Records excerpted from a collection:
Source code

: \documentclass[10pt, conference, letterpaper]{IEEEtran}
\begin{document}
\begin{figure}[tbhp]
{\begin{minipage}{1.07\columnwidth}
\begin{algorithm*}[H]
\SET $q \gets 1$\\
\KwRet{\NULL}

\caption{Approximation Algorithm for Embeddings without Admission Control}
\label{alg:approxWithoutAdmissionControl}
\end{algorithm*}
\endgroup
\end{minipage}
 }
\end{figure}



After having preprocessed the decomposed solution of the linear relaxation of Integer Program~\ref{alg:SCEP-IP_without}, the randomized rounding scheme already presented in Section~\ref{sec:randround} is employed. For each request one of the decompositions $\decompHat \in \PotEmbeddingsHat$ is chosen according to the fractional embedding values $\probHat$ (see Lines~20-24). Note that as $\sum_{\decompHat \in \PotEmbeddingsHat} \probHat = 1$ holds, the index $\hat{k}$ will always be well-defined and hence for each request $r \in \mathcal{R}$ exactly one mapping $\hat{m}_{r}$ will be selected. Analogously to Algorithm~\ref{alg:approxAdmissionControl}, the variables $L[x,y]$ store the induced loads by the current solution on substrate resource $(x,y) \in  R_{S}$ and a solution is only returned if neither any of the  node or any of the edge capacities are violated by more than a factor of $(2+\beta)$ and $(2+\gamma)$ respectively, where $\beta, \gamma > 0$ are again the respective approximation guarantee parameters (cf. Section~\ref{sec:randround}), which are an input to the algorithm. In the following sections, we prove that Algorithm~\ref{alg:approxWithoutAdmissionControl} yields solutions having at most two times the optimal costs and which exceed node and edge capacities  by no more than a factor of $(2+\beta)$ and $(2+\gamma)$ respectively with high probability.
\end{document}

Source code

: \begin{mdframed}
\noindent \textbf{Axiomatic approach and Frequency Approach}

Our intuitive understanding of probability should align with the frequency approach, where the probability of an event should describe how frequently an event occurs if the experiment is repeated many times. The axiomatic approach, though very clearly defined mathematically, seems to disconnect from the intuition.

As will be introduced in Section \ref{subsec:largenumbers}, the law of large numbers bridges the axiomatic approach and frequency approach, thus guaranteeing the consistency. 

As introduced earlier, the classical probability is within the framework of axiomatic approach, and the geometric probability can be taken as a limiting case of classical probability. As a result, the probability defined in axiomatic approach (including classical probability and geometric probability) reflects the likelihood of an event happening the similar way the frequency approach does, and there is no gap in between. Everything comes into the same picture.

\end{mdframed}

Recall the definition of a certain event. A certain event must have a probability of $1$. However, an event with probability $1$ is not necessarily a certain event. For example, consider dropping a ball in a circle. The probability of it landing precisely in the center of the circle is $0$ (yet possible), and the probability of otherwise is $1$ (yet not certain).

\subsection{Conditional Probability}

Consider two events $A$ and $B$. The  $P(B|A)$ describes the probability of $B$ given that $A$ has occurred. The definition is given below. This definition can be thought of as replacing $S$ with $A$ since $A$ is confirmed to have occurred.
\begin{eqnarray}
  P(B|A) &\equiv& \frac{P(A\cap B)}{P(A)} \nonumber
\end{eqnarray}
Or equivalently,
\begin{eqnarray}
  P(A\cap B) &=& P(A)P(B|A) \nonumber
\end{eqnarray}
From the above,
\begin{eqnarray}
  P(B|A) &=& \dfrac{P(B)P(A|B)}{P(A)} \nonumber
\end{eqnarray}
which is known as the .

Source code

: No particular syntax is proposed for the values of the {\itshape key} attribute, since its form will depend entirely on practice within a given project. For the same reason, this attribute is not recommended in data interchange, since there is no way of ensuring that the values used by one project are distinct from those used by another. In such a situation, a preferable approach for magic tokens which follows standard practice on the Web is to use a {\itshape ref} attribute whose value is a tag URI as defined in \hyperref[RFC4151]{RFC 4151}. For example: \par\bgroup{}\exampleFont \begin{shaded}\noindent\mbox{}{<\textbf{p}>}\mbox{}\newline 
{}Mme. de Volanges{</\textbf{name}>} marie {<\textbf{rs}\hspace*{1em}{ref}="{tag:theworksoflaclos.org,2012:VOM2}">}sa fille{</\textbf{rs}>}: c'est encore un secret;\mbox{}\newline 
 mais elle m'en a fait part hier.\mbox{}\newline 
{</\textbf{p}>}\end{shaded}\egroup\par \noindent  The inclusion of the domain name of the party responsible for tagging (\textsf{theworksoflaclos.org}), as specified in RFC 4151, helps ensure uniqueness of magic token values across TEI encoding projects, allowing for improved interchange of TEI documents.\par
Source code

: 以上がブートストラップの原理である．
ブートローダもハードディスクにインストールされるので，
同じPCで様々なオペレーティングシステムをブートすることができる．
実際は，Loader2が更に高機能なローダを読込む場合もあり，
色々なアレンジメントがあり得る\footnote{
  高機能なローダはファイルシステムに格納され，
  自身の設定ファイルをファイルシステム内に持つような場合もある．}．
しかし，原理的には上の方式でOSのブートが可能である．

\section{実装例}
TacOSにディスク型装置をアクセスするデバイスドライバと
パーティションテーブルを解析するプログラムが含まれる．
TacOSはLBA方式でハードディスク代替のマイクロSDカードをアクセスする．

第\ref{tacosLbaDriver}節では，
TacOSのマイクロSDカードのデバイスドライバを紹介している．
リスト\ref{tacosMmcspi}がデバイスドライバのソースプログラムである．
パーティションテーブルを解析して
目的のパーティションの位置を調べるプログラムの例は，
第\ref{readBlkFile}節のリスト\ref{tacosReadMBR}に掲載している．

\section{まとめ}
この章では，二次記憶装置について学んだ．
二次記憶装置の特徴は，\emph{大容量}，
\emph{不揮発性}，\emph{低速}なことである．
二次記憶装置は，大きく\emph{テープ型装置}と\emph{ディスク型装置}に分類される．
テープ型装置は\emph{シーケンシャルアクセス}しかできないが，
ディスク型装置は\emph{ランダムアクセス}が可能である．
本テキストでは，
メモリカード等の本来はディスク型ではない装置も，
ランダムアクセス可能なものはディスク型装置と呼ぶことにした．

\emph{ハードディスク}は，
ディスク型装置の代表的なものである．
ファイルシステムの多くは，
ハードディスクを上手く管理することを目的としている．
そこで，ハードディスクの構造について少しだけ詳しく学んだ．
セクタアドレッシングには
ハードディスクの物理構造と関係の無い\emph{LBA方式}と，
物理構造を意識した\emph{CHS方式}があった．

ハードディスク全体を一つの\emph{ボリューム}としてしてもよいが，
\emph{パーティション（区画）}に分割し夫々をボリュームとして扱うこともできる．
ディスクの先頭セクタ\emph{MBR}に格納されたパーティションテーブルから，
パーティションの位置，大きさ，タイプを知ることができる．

## Required action
Word for word, write out all of the entries again.

## Answer space
Source code

: \documentclass[10pt, conference, letterpaper]{IEEEtran}
\begin{document}
\begin{figure}[tbhp]
{\begin{minipage}{1.07\columnwidth}
\begin{algorithm*}[H]
\SET $q \gets 1$\\
\KwRet{\NULL}

\caption{Approximation Algorithm for Embeddings without Admission Control}
\label{alg:approxWithoutAdmissionControl}
\end{algorithm*}
\endgroup
\end{minipage}
 }
\end{figure}



After having preprocessed the decomposed solution of the linear relaxation of Integer Program~\ref{alg:SCEP-IP_without}, the randomized rounding scheme already presented in Section~\ref{sec:randround} is employed. For each request one of the decompositions $\decompHat \in \PotEmbeddingsHat$ is chosen according to the fractional embedding values $\probHat$ (see Lines~20-24). Note that as $\sum_{\decompHat \in \PotEmbeddingsHat} \probHat = 1$ holds, the index $\hat{k}$ will always be well-defined and hence for each request $r \in \mathcal{R}$ exactly one mapping $\hat{m}_{r}$ will be selected. Analogously to Algorithm~\ref{alg:approxAdmissionControl}, the variables $L[x,y]$ store the induced loads by the current solution on substrate resource $(x,y) \in  R_{S}$ and a solution is only returned if neither any of the  node or any of the edge capacities are violated by more than a factor of $(2+\beta)$ and $(2+\gamma)$ respectively, where $\beta, \gamma > 0$ are again the respective approximation guarantee parameters (cf. Section~\ref{sec:randround}), which are an input to the algorithm. In the following sections, we prove that Algorithm~\ref{alg:approxWithoutAdmissionControl} yields solutions having at most two times the optimal costs and which exceed node and edge capacities  by no more than a factor of $(2+\beta)$ and $(2+\gamma)$ respectively with high probability.
\end{document}

Source code

: \begin{mdframed}
\noindent \textbf{Axiomatic approach and Frequency Approach}

Our intuitive understanding of probability should align with the frequency approach, where the probability of an event should describe how frequently an event occurs if the experiment is repeated many times. The axiomatic approach, though very clearly defined mathematically, seems to disconnect from the intuition.

As will be introduced in Section \ref{subsec:largenumbers}, the law of large numbers bridges the axiomatic approach and frequency approach, thus guaranteeing the consistency. 

As introduced earlier, the classical probability is within the framework of axiomatic approach, and the geometric probability can be taken as a limiting case of classical probability. As a result, the probability defined in axiomatic approach (including classical probability and geometric probability) reflects the likelihood of an event happening the similar way the frequency approach does, and there is no gap in between. Everything comes into the same picture.

\end{mdframed}

Recall the definition of a certain event. A certain event must have a probability of $1$. However, an event with probability $1$ is not necessarily a certain event. For example, consider dropping a ball in a circle. The probability of it landing precisely in the center of the circle is $0$ (yet possible), and the probability of otherwise is $1$ (yet not certain).

\subsection{Conditional Probability}

Consider two events $A$ and $B$. The  $P(B|A)$ describes the probability of $B$ given that $A$ has occurred. The definition is given below. This definition can be thought of as replacing $S$ with $A$ since $A$ is confirmed to have occurred.
\begin{eqnarray}
  P(B|A) &\equiv& \frac{P(A\cap B)}{P(A)} \nonumber
\end{eqnarray}
Or equivalently,
\begin{eqnarray}
  P(A\cap B) &=& P(A)P(B|A) \nonumber
\end{eqnarray}
From the above,
\begin{eqnarray}
  P(B|A) &=& \dfrac{P(B)P(A|B)}{P(A)} \nonumber
\end{eqnarray}
which is known as the .

Source code

: No particular syntax is proposed for the values of the {\itshape key} attribute, since its form will depend entirely on practice within a given project. For the same reason, this attribute is not recommended in data interchange, since there is no way of ensuring that the values used by one project are distinct from those used by another. In such a situation, a preferable approach for magic tokens which follows standard practice on the Web is to use a {\itshape ref} attribute whose value is a tag URI as defined in \hyperref[RFC4151]{RFC 4151}. For example: \par\bgroup{}\exampleFont \begin{shaded}\noindent\mbox{}{<\textbf{p}>}\mbox{}\newline 
{}Mme. de Volanges{</\textbf{name}>} marie {<\textbf{rs}\hspace*{1em}{ref}="{tag:theworksoflaclos.org,2012:VOM2}">}sa fille{</\textbf{rs}>}: c'est encore un secret;\mbox{}\newline 
 mais elle m'en a fait part hier.\mbox{}\newline 
{</\textbf{p}>}\end{shaded}\egroup\par \noindent  The inclusion of the domain name of the party responsible for tagging (\textsf{theworksoflaclos.org}), as specified in RFC 4151, helps ensure uniqueness of magic token values across TEI encoding projects, allowing for improved interchange of TEI documents.\par
Source code

: 以上がブートストラップの原理である．
ブートローダもハードディスクにインストールされるので，
同じPCで様々なオペレーティングシステムをブートすることができる．
実際は，Loader2が更に高機能なローダを読込む場合もあり，
色々なアレンジメントがあり得る\footnote{
  高機能なローダはファイルシステムに格納され，
  自身の設定ファイルをファイルシステム内に持つような場合もある．}．
しかし，原理的には上の方式でOSのブートが可能である．

\section{実装例}
TacOSにディスク型装置をアクセスするデバイスドライバと
パーティションテーブルを解析するプログラムが含まれる．
TacOSはLBA方式でハードディスク代替のマイクロSDカードをアクセスする．

第\ref{tacosLbaDriver}節では，
TacOSのマイクロSDカードのデバイスドライバを紹介している．
リスト\ref{tacosMmcspi}がデバイスドライバのソースプログラムである．
パーティションテーブルを解析して
目的のパーティションの位置を調べるプログラムの例は，
第\ref{readBlkFile}節のリスト\ref{tacosReadMBR}に掲載している．

\section{まとめ}
この章では，二次記憶装置について学んだ．
二次記憶装置の特徴は，\emph{大容量}，
\emph{不揮発性}，\emph{低速}なことである．
二次記憶装置は，大きく\emph{テープ型装置}と\emph{ディスク型装置}に分類される．
テープ型装置は\emph{シーケンシャルアクセス}しかできないが，
ディスク型装置は\emph{ランダムアクセス}が可能である．
本テキストでは，
メモリカード等の本来はディスク型ではない装置も，
ランダムアクセス可能なものはディスク型装置と呼ぶことにした．

\emph{ハードディスク}は，
ディスク型装置の代表的なものである．
ファイルシステムの多くは，
ハードディスクを上手く管理することを目的としている．
そこで，ハードディスクの構造について少しだけ詳しく学んだ．
セクタアドレッシングには
ハードディスクの物理構造と関係の無い\emph{LBA方式}と，
物理構造を意識した\emph{CHS方式}があった．

ハードディスク全体を一つの\emph{ボリューム}としてしてもよいが，
\emph{パーティション（区画）}に分割し夫々をボリュームとして扱うこともできる．
ディスクの先頭セクタ\emph{MBR}に格納されたパーティションテーブルから，
パーティションの位置，大きさ，タイプを知ることができる．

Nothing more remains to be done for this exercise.